> _Stored data_:
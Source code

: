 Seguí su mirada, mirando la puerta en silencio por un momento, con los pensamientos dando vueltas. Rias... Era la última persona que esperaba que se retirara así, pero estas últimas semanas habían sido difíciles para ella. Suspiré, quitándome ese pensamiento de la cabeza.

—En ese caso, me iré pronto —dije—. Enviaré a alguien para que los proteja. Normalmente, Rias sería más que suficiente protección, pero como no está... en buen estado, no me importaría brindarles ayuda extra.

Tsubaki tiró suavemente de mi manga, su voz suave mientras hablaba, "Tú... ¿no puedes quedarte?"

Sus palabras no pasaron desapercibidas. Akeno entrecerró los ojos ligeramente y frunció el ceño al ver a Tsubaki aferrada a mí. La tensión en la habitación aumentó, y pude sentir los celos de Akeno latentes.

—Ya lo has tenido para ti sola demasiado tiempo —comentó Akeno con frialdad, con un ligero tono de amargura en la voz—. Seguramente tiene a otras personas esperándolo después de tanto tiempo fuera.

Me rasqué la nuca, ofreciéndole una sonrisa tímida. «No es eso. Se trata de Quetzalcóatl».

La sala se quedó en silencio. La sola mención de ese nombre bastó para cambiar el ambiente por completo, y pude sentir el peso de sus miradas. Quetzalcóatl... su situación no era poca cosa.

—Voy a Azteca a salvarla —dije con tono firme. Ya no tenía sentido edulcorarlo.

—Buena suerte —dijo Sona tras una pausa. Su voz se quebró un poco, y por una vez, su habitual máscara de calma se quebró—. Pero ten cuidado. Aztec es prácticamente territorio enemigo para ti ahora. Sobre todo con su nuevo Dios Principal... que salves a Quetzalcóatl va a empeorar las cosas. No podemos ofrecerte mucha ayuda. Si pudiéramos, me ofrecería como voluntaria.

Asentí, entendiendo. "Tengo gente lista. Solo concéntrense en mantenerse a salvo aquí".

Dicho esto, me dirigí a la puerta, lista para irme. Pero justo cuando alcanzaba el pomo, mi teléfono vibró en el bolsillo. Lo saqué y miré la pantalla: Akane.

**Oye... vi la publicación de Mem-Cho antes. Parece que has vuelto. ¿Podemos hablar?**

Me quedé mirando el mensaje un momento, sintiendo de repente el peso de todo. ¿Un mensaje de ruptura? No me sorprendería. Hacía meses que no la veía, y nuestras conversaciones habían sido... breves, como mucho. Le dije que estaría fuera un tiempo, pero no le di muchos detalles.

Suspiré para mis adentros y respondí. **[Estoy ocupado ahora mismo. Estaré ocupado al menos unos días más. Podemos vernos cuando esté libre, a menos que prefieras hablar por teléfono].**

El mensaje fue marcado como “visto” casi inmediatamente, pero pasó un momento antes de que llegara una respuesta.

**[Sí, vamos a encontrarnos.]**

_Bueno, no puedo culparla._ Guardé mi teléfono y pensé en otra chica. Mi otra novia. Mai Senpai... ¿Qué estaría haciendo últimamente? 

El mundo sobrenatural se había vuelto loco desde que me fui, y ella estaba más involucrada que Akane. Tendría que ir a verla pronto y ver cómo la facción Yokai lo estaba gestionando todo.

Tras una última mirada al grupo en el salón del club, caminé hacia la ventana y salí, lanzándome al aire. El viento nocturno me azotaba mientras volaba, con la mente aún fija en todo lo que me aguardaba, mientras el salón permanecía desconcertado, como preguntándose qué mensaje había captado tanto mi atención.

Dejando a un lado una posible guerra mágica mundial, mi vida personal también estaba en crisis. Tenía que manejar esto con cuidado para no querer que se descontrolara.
...
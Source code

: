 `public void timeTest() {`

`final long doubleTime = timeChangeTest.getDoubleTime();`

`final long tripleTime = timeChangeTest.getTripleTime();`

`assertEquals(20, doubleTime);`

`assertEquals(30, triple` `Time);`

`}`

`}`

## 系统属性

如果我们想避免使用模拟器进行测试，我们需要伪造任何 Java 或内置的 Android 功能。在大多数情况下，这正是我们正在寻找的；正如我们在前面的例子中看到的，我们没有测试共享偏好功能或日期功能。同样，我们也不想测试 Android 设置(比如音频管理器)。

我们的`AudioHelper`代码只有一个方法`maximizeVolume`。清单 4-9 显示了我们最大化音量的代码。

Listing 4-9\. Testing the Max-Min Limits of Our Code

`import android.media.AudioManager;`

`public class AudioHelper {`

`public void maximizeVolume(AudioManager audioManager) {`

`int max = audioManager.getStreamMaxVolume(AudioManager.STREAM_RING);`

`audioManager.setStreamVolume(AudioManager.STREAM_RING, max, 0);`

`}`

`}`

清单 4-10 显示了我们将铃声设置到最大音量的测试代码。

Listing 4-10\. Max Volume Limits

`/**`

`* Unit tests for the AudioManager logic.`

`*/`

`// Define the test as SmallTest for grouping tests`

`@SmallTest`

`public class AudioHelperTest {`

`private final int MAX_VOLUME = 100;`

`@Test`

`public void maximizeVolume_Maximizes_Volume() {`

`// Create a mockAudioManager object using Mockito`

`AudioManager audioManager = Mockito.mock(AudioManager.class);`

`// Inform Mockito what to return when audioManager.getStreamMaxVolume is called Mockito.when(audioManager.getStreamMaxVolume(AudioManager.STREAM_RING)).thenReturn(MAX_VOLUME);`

> _Task objective_: Write down, word for word, the lines above from the one containing "tenía sentido edulcorarlo." through the one containing "Dicho esto, me", both ends included.

> _Answer to the exercise_:
—Voy a Azteca a salvarla —dije con tono firme. Ya no tenía sentido edulcorarlo.

—Buena suerte —dijo Sona tras una pausa. Su voz se quebró un poco, y por una vez, su habitual máscara de calma se quebró—. Pero ten cuidado. Aztec es prácticamente territorio enemigo para ti ahora. Sobre todo con su nuevo Dios Principal... que salves a Quetzalcóatl va a empeorar las cosas. No podemos ofrecerte mucha ayuda. Si pudiéramos, me ofrecería como voluntaria.

Asentí, entendiendo. "Tengo gente lista. Solo concéntrense en mantenerse a salvo aquí".

Dicho esto, me dirigí a la puerta, lista para irme. Pero justo cuando alcanzaba el pomo, mi teléfono vibró en el bolsillo. Lo saqué y miré la pantalla: Akane.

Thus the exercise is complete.